Although Gou and Williams talked with each other ahead of the TSMC celebrations, the two did not speak during the event, in which the Apple executive was a featured speaker.
Foxconn declined to comment. Apple did not immediately to an emailed request for comment.
During his remarks, Williams said he expects more features related to artificial intelligence and deep learning to be incorporated into future mobile devices. "We think the
phone is a major platform for artificial intelligence, but not exclusively," he said.
Williams added that artificial intelligence could open up a wealth of new opportunities for developers, downplaying some observers' fear that intelligent machines pose a threat to humanity and that developing such technology is dangerous.

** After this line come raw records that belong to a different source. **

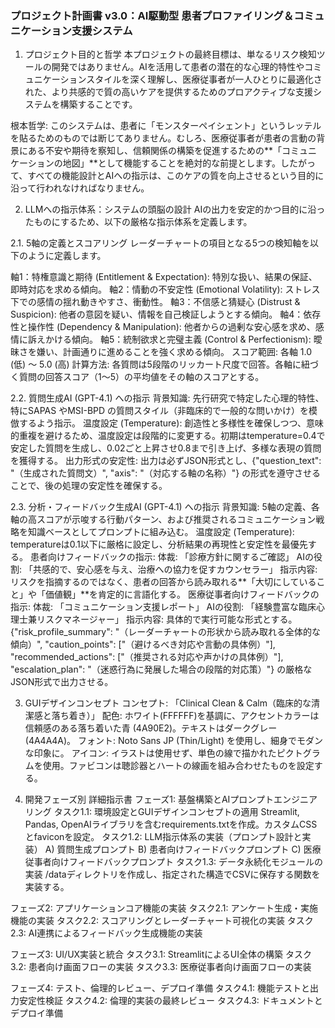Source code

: ### プロジェクト計画書 v3.0：AI駆動型 患者プロファイリング＆コミュニケーション支援システム

1. プロジェクト目的と哲学
本プロジェクトの最終目標は、単なるリスク検知ツールの開発ではありません。AIを活用して患者の潜在的な心理的特性やコミュニケーションスタイルを深く理解し、医療従事者が一人ひとりに最適化された、より共感的で質の高いケアを提供するためのプロアクティブな支援システムを構築することです。

根本哲学:
このシステムは、患者に「モンスターペイシェント」というレッテルを貼るためのものでは断じてありません。むしろ、医療従事者が患者の言動の背景にある不安や期待を察知し、信頼関係の構築を促進するための**「コミュニケーションの地図」**として機能することを絶対的な前提とします。したがって、すべての機能設計とAIへの指示は、このケアの質を向上させるという目的に沿って行われなければなりません。

2. LLMへの指示体系：システムの頭脳の設計
AIの出力を安定的かつ目的に沿ったものにするため、以下の厳格な指示体系を定義します。

2.1. 5軸の定義とスコアリング
レーダーチャートの項目となる5つの検知軸を以下のように定義します。

軸1：特権意識と期待 (Entitlement & Expectation): 特別な扱い、結果の保証、即時対応を求める傾向。
軸2：情動の不安定性 (Emotional Volatility): ストレス下での感情の揺れ動きやすさ、衝動性。
軸3：不信感と猜疑心 (Distrust & Suspicion): 他者の意図を疑い、情報を自己検証しようとする傾向。
軸4：依存性と操作性 (Dependency & Manipulation): 他者からの過剰な安心感を求め、感情に訴えかける傾向。
軸5：統制欲求と完璧主義 (Control & Perfectionism): 曖昧さを嫌い、計画通りに進めることを強く求める傾向。
スコア範囲: 各軸 1.0 (低) 〜 5.0 (高)
計算方法: 各質問は5段階のリッカート尺度で回答。各軸に紐づく質問の回答スコア（1〜5）の平均値をその軸のスコアとする。

2.2. 質問生成AI (GPT-4.1) への指示
背景知識: 先行研究で特定した心理的特性、特にSAPAS やMSI-BPD の質問スタイル（非臨床的で一般的な問いかけ）を模倣するよう指示。
温度設定 (Temperature): 創造性と多様性を確保しつつ、意味的重複を避けるため、温度設定は段階的に変更する。初期はtemperature=0.4で安定した質問を生成し、0.02ごと上昇させ0.8まで引き上げ、多様な表現の質問を獲得する。
出力形式の安定性: 出力は必ずJSON形式とし、{"question_text": "（生成された質問文）", "axis": "（対応する軸の名称）"} の形式を遵守させることで、後の処理の安定性を確保する。

2.3. 分析・フィードバック生成AI (GPT-4.1) への指示
背景知識: 5軸の定義、各軸の高スコアが示唆する行動パターン、および推奨されるコミュニケーション戦略を知識ベースとしてプロンプトに組み込む。
温度設定 (Temperature): temperatureは0.1以下に厳格に設定し、分析結果の再現性と安定性を最優先する。
患者向けフィードバックの指示:
体裁: 「診療方針に関するご確認」
AIの役割: 「共感的で、安心感を与え、治療への協力を促すカウンセラー」
指示内容: リスクを指摘するのではなく、患者の回答から読み取れる**「大切にしていること」や「価値観」**を肯定的に言語化する。
医療従事者向けフィードバックの指示:
体裁: 「コミュニケーション支援レポート」
AIの役割: 「経験豊富な臨床心理士兼リスクマネージャー」
指示内容: 具体的で実行可能な形式とする。{"risk_profile_summary": "（レーダーチャートの形状から読み取れる全体的な傾向）", "caution_points": ["（避けるべき対応や言動の具体例）"], "recommended_actions": ["（推奨される対応や声かけの具体例）"], "escalation_plan": "（迷惑行為に発展した場合の段階的対応策）"} の厳格なJSON形式で出力させる。

3. GUIデザインコンセプト
コンセプト: 「Clinical Clean & Calm（臨床的な清潔感と落ち着き）」
配色: ホワイト(FFFFFF)を基調に、アクセントカラーは信頼感のある落ち着いた青 (4A90E2)。テキストはダークグレー (4A4A4A)。
フォント: Noto Sans JP (Thin/Light) を使用し、細身でモダンな印象に。
アイコン: イラストは使用せず、単色の線で描かれたピクトグラムを使用。ファビコンは聴診器とハートの線画を組み合わせたものを設定する。

4. 開発フェーズ別 詳細指示書
フェーズ1: 基盤構築とAIプロンプトエンジニアリング
タスク1.1: 環境設定とGUIデザインコンセプトの適用
Streamlit, Pandas, OpenAIライブラリを含むrequirements.txtを作成。カスタムCSSとfaviconを設定。
タスク1.2: LLM指示体系の実装（プロンプト設計と実装）
A) 質問生成プロンプト
B) 患者向けフィードバックプロンプト
C) 医療従事者向けフィードバックプロンプト
タスク1.3: データ永続化モジュールの実装
/dataディレクトリを作成し、指定された構造でCSVに保存する関数を実装する。

フェーズ2: アプリケーションコア機能の実装
タスク2.1: アンケート生成・実施機能の実装
タスク2.2: スコアリングとレーダーチャート可視化の実装
タスク2.3: AI連携によるフィードバック生成機能の実装

フェーズ3: UI/UX実装と統合
タスク3.1: StreamlitによるUI全体の構築
タスク3.2: 患者向け画面フローの実装
タスク3.3: 医療従事者向け画面フローの実装

フェーズ4: テスト、倫理的レビュー、デプロイ準備
タスク4.1: 機能テストと出力安定性検証
タスク4.2: 倫理的実装の最終レビュー
タスク4.3: ドキュメントとデプロイ準備

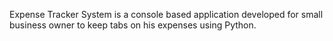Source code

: Expense Tracker System is a console based application developed for small business owner to keep tabs on his expenses using Python.
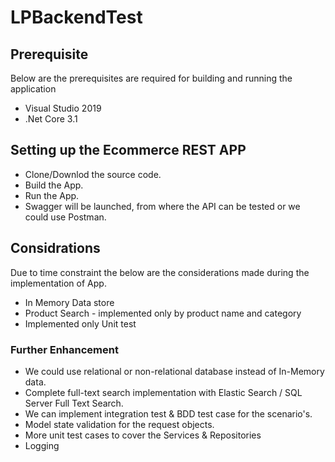# LPBackendTest

## Prerequisite
Below are the prerequisites are required for building and running the application

- Visual Studio 2019
- .Net Core 3.1

## Setting up the Ecommerce REST APP
- Clone/Downlod the source code.
- Build the App.
- Run the App.
- Swagger will be launched, from where the API can be tested or we could use Postman.

## Considrations
Due to time constraint the below are the considerations made during the implementation of App.

- In Memory Data store 
- Product Search - implemented only by product name and category 
- Implemented only Unit test 

### Further Enhancement

- We could use relational or non-relational database instead of In-Memory data.
- Complete full-text search implementation with Elastic Search / SQL Server Full Text Search.
- We can implement integration test & BDD test case for the scenario's.
- Model state validation for the request objects.
- More unit test cases to cover the Services & Repositories
- Logging 

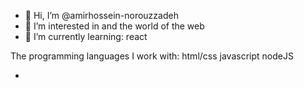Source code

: - 👋 Hi, I’m @amirhossein-norouzzadeh
- 👀 I’m interested in and the world of the web
- 🌱 I’m currently learning: react

The programming languages I work with: html/css javascript nodeJS
- <!--
- 💞️ I’m looking to collaborate on ...
- 📫 How to reach me ...
-->
<!--
amirhossein-norouzzadeh/amirhossein-norouzzadeh is a ✨ special ✨ repository because its `README.md` (this file) appears on your GitHub profile.
You can click the Preview link to take a look at your changes.
-->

"The fear that in the future, machines could somehow take over and start thinking ... I think it's a long way off before [artificial intelligence] is able to do that kind of human thinking," the Apple executive said. "When it comes to specialized deep learning, I think it's going to open up opportunities. I think most of them are not dangerous. I don't worry about it in a next of couple of decades that machines would start to take over the world."
In addition to Williams, two other Apple executives also attended the TSMC function: Johny Srouji, the Cupertino, Calif.-based company's semiconductor czar, and Vice President of Procurement Tony Blevins. Apple is TSMC's top customer by revenue contribution.

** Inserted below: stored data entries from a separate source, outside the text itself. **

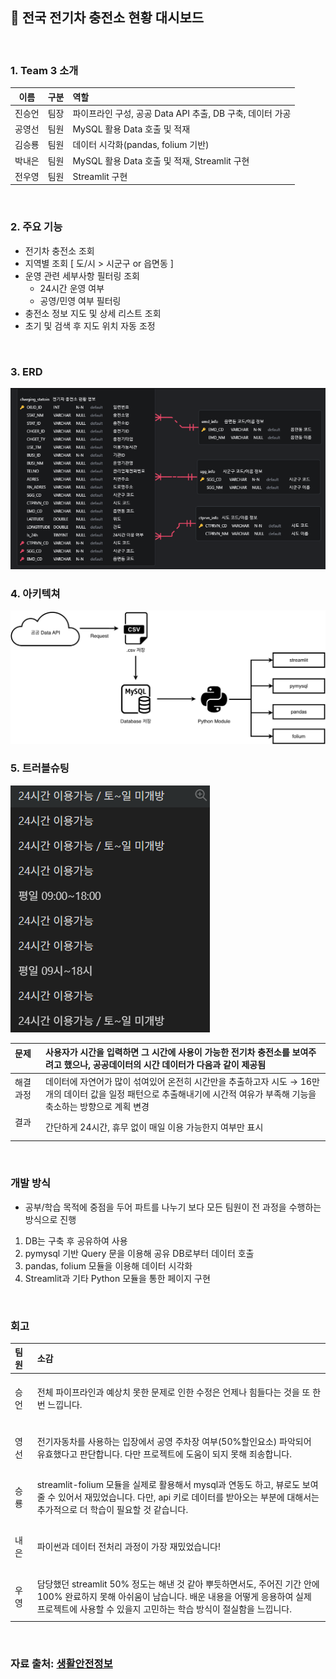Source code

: ## 🔋 전국 전기차 충전소 현황 대시보드  
<br>

### 1. Team 3 소개
|  이름  |  구분  |  역할  |
|  :-:  |  :-:  |  :-  |
|  진승언  |  팀장  |  파이프라인 구성, 공공 Data API 추출, DB 구축, 데이터 가공 |
|  공영선  |  팀원  |  MySQL 활용 Data 호출 및 적재  |
|  김승룡  |  팀원  |  데이터 시각화(pandas, folium 기반)  |
|  박내은  |  팀원  |  MySQL 활용 Data 호출 및 적재, Streamlit 구현  |
|  전우영  |  팀원  |  Streamlit 구현  |
<br>

### 2. 주요 기능
- 전기차 충전소 조회
- 지역별 조회 [ 도/시 > 시군구 or 읍면동 ]
- 운영 관련 세부사항 필터링 조회
  - 24시간 운영 여부
  - 공영/민영 여부 필터링
- 충전소 정보 지도 및 상세 리스트 조회
- 초기 및 검색 후 지도 위치 자동 조정
<br>

### 3. ERD
![ERD diagram](src/queries/data/image.png)
<br>

### 4. 아키텍쳐
![Arc](src/queries/data/SKN21_1st_3Team_Arc.png)
<br>

### 5. 트러블슈팅
![Data ex](src/queries/data/image2.png)

|  문제 &nbsp;&nbsp;  |  사용자가 시간을 입력하면 그 시간에 사용이 가능한 전기차 충전소를 보여주려고 했으나, 공공데이터의 시간 데이터가 다음과 같이 제공됨  |
|  :-  |  :-  |
|  해결과정 &nbsp;&nbsp;&nbsp;  |  데이터에 자연어가 많이 섞여있어 온전히 시간만을 추출하고자 시도 → 16만개의 데이터 값을 일정 패턴으로 추출해내기에 시간적 여유가 부족해 기능을 축소하는 방향으로 계획 변경  |
|  결과 &nbsp;&nbsp;&nbsp;  |  간단하게 24시간, 휴무 없이 매일 이용 가능한지 여부만 표시  |
<br>

### 개발 방식
- 공부/학습 목적에 중점을 두어 파트를 나누기 보다 모든 팀원이 전 과정을 수행하는 방식으로 진행
1. DB는 구축 후 공유하여 사용
2. pymysql 기반 Query 문을 이용해 공유 DB로부터 데이터 호출
3. pandas, folium 모듈을 이용해 데이터 시각화
4. Streamlit과 기타 Python 모듈을 통한 페이지 구현
<br>

### 회고
|  팀원  |  소감  |
|  :-  |  :-  |
|  <br>승언 &nbsp;&nbsp;&nbsp;  |  전체 파이프라인과 예상치 못한 문제로 인한 수정은 언제나 힘들다는 것을 또 한번 느낍니다.  |
|  <br>영선 &nbsp;&nbsp;&nbsp; |  전기자동차를 사용하는 입장에서 공영 주차장 여부(50%할인요소) 파악되어 유효했다고 판단합니다. 다만 프로젝트에 도움이 되지 못해 죄송합니다.  |
|  <br>승룡 &nbsp;&nbsp;&nbsp; |  streamlit-folium 모듈을 실제로 활용해서 mysql과 연동도 하고, 뷰로도 보여줄 수 있어서 재밌었습니다. 다만, api 키로 데이터를 받아오는 부분에 대해서는 추가적으로 더 학습이 필요할 것 같습니다.  |
|  <br>내은 &nbsp;&nbsp;&nbsp; |  파이썬과 데이터 전처리 과정이 가장 재밌었습니다!  |
|  <br>우영 &nbsp;&nbsp;&nbsp; |  담당했던 streamlit 50% 정도는 해낸 것 같아 뿌듯하면서도, 주어진 기간 안에 100% 완료하지 못해 아쉬움이 남습니다. 배운 내용을 어떻게 응용하여 실제 프로젝트에 사용할 수 있을지 고민하는 학습 방식이 절실함을 느낍니다.  |
<br>

### 자료 출처: [생활안전정보](https://safemap.go.kr/opna/data/dataView.do?objtId=118)




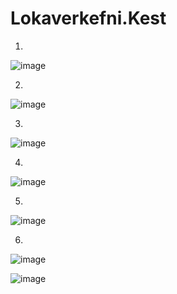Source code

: # Lokaverkefni.Kest
1.
![image](https://github.com/user-attachments/assets/b048a846-3bbf-45f8-9519-a521eb12b67d)

2.
![image](https://github.com/user-attachments/assets/8620c93e-6bd9-40fa-b613-d7ed19703184)

3.
![image](https://github.com/user-attachments/assets/b92fcfcd-5ebe-486b-b6f4-173ccf43361d)

4.
![image](https://github.com/user-attachments/assets/2618b03c-54d5-4ed3-a215-9db7c617a05d)

5.
![image](https://github.com/user-attachments/assets/4166cbcf-f11e-4159-9bd6-ef785a96f2b6)

6.
![image](https://github.com/user-attachments/assets/093b6f7b-a32e-411e-a622-d0226d2d5403)



![image](https://github.com/user-attachments/assets/98f3812f-a41f-4544-b621-97f80e99c881)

Several other leaders from major global semiconductor companies -- which have either supplied equipment or placed orders with TSMC -- were also in attendance. They included: Advanced Micro Devices CEO Lisa Su, ASML Holding CEO Peter Wennink, Broadcom CEO Hock Tan, MediaTek Co-CEO Rick Tsai, Nvidia CEO Jensen Huang, Qualcomm CEO Steve Mollenkopf, and Simon Segars, CEO of SoftBank-controlled ARM Holdings.
Taiwanese President Tsai Ing-wen also made an appearance.
While TSMC celebrated its anniversary on Monday, its smaller U.S-based rival GlobalFoundries held a forum in Shanghai partly to promote its first facility in China, in the central Chinese city of Chengdu. GlobalFoundries officials said they expect the new fab to begin bringing in revenue late next year, increasing the contribution from the Chinese market to overall revenue.